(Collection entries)
+-------+
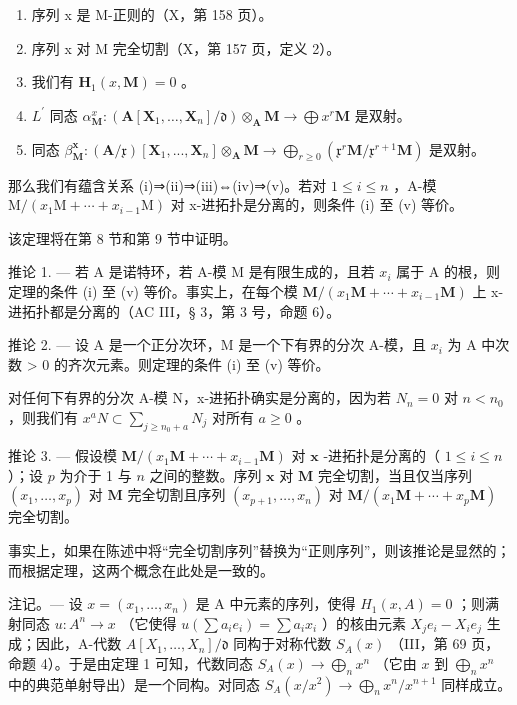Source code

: \begin{enumerate}
\def\labelenumi{(\roman{enumi})}
\item
  序列 x 是 M-正则的（X，第 158 页）。
\item
  序列 x 对 M 完全切割（X，第 157 页，定义 2）。
\item
  我们有 \(\mathbf{H}_1(x, \mathbf{M}) = 0\) 。
\item
  \(L^{\prime}\) 同态 \(\alpha_{\mathbf{M}}^{x}:(\mathbf{A}[\mathbf{X}_{1},\dots,\mathbf{X}_{n}]/\mathfrak{d})\otimes_{\mathbf{A}}\mathbf{M}\to\bigoplus x^{r}\mathbf{M}\) 是双射。
\item
  同态 \(\beta_{\mathbf{M}}^{\mathbf{x}}:(\mathbf{A}/\mathfrak{x})[\mathbf{X}_{1},..., \mathbf{X}_{n}]\otimes_{\mathbf{A}}\mathbf{M}\to\bigoplus_{r\geqslant0}(\mathfrak{x}^{r}\mathbf{M}/\mathfrak{x}^{r+1}\mathbf{M})\) 是双射。
\end{enumerate}

那么我们有蕴含关系 (i)⇒(ii)⇒(iii)⇔(iv)⇒(v)。若对 \(1 \leqslant i \leqslant n\) ，A-模 \(\mathrm{M}/(x_{1}\mathrm{M} + \cdots + x_{i-1}\mathrm{M})\) 对 x-进拓扑是分离的，则条件 (i) 至 (v) 等价。

该定理将在第 8 节和第 9 节中证明。

推论 1. --- 若 A 是诺特环，若 A-模 M 是有限生成的，且若 \(x_{i}\) 属于 A 的根，则定理的条件 (i) 至 (v) 等价。事实上，在每个模 \(\mathbf{M}/(x_{1} \mathbf{M} + \cdots + x_{i-1} \mathbf{M})\) 上 x-进拓扑都是分离的（AC III，§ 3，第 3 号，命题 6）。

推论 2. --- 设 A 是一个正分次环，M 是一个下有界的分次 A-模，且 \(x_i\) 为 A 中次数 \textgreater{} 0 的齐次元素。则定理的条件 (i) 至 (v) 等价。

对任何下有界的分次 A-模 N，x-进拓扑确实是分离的，因为若 \(N_{n}=0\) 对 \(n<n_{0}\) ，则我们有 \(x^{a}N\subset\sum_{j\geqslant n_{0}+a}N_{j}\) 对所有 \(a\geqslant0\) 。

推论 3. --- 假设模 \(\mathbf{M}/(x_1\mathbf{M} + \cdots + x_{i-1}\mathbf{M})\) 对 \(\mathbf{x}\) -进拓扑是分离的（ \(1 \leqslant i \leqslant n\) ）；设 \(p\) 为介于 1 与 \(n\) 之间的整数。序列 \(\mathbf{x}\) 对 \(\mathbf{M}\) 完全切割，当且仅当序列 \((x_1, \ldots, x_p)\) 对 \(\mathbf{M}\) 完全切割且序列 \((x_{p+1}, \ldots, x_n)\) 对 \(\mathbf{M}/(x_1\mathbf{M} + \cdots + x_p\mathbf{M})\) 完全切割。

事实上，如果在陈述中将“完全切割序列”替换为“正则序列”，则该推论是显然的；而根据定理，这两个概念在此处是一致的。

注记。--- 设 \(x = (x_1, \ldots, x_n)\) 是 A 中元素的序列，使得 \(H_1(x, A) = 0\) ；则满射同态 \(u: A^n \to x\) （它使得 \(u(\sum a_i e_i) = \sum a_i x_i\) ）的核由元素 \(X_j e_i - X_i e_j\) 生成；因此，A-代数 \(A[X_1, \ldots, X_n] / \mathfrak{d}\) 同构于对称代数 \(S_A(x)\) （III，第 69 页，命题 4）。于是由定理 1 可知，代数同态 \(S_A(x) \to \bigoplus_n x^n\) （它由 \(x\) 到 \(\bigoplus_n x^n\) 中的典范单射导出）是一个同构。对同态 \(S_A(x / x^2) \to \bigoplus_n x^n / x^{n+1}\) 同样成立。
+-------+
Task to carry out →
Take the lines above from the top of the records through the one with "推论 2. --- 设 A" and repeat them exactly, without any pictures.

Result of this task →
Source code

: \begin{enumerate}
\def\labelenumi{(\roman{enumi})}
\item
  序列 x 是 M-正则的（X，第 158 页）。
\item
  序列 x 对 M 完全切割（X，第 157 页，定义 2）。
\item
  我们有 \(\mathbf{H}_1(x, \mathbf{M}) = 0\) 。
\item
  \(L^{\prime}\) 同态 \(\alpha_{\mathbf{M}}^{x}:(\mathbf{A}[\mathbf{X}_{1},\dots,\mathbf{X}_{n}]/\mathfrak{d})\otimes_{\mathbf{A}}\mathbf{M}\to\bigoplus x^{r}\mathbf{M}\) 是双射。
\item
  同态 \(\beta_{\mathbf{M}}^{\mathbf{x}}:(\mathbf{A}/\mathfrak{x})[\mathbf{X}_{1},..., \mathbf{X}_{n}]\otimes_{\mathbf{A}}\mathbf{M}\to\bigoplus_{r\geqslant0}(\mathfrak{x}^{r}\mathbf{M}/\mathfrak{x}^{r+1}\mathbf{M})\) 是双射。
\end{enumerate}

那么我们有蕴含关系 (i)⇒(ii)⇒(iii)⇔(iv)⇒(v)。若对 \(1 \leqslant i \leqslant n\) ，A-模 \(\mathrm{M}/(x_{1}\mathrm{M} + \cdots + x_{i-1}\mathrm{M})\) 对 x-进拓扑是分离的，则条件 (i) 至 (v) 等价。

该定理将在第 8 节和第 9 节中证明。

推论 1. --- 若 A 是诺特环，若 A-模 M 是有限生成的，且若 \(x_{i}\) 属于 A 的根，则定理的条件 (i) 至 (v) 等价。事实上，在每个模 \(\mathbf{M}/(x_{1} \mathbf{M} + \cdots + x_{i-1} \mathbf{M})\) 上 x-进拓扑都是分离的（AC III，§ 3，第 3 号，命题 6）。

推论 2. --- 设 A 是一个正分次环，M 是一个下有界的分次 A-模，且 \(x_i\) 为 A 中次数 \textgreater{} 0 的齐次元素。则定理的条件 (i) 至 (v) 等价。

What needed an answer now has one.